YOUR TASK:
In the material below, the lines to repeat exactly run from the one containing "The same algorithm" to the very last line, both included.

DATA:
• • • • • • •

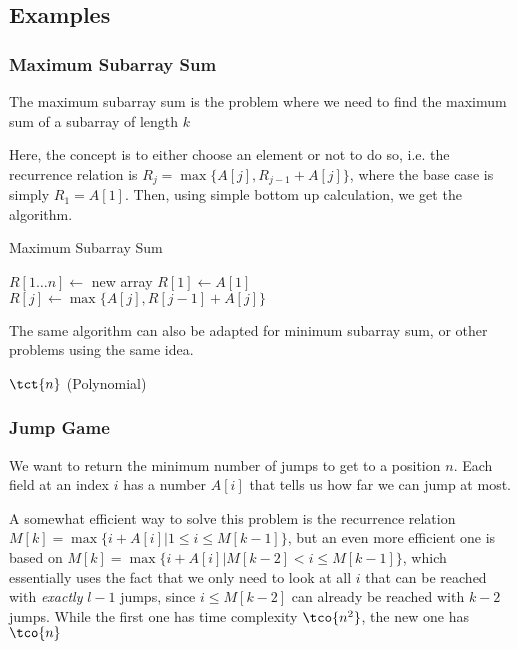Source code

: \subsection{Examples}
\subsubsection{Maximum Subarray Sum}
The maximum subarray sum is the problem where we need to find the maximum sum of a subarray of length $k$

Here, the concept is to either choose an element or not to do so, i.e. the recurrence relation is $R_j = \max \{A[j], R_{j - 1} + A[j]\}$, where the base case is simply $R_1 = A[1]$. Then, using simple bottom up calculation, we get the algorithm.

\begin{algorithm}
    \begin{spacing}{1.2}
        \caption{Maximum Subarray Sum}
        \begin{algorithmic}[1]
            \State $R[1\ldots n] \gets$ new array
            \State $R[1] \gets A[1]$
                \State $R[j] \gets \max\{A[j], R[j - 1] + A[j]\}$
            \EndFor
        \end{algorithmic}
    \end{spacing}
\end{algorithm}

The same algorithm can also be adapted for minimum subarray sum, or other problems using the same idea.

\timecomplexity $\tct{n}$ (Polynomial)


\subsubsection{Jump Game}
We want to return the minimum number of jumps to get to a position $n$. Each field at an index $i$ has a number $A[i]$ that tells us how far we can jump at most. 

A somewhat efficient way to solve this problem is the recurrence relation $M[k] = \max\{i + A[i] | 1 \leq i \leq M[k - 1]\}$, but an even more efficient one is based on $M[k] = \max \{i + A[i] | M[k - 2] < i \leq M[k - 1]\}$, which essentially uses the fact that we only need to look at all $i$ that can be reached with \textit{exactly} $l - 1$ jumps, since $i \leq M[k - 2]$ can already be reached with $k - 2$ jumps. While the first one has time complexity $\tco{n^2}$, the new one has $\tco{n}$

• • • • • • •

PROBLEM SOLUTION:
The same algorithm can also be adapted for minimum subarray sum, or other problems using the same idea.

\timecomplexity $\tct{n}$ (Polynomial)


\subsubsection{Jump Game}
We want to return the minimum number of jumps to get to a position $n$. Each field at an index $i$ has a number $A[i]$ that tells us how far we can jump at most. 

A somewhat efficient way to solve this problem is the recurrence relation $M[k] = \max\{i + A[i] | 1 \leq i \leq M[k - 1]\}$, but an even more efficient one is based on $M[k] = \max \{i + A[i] | M[k - 2] < i \leq M[k - 1]\}$, which essentially uses the fact that we only need to look at all $i$ that can be reached with \textit{exactly} $l - 1$ jumps, since $i \leq M[k - 2]$ can already be reached with $k - 2$ jumps. While the first one has time complexity $\tco{n^2}$, the new one has $\tco{n}$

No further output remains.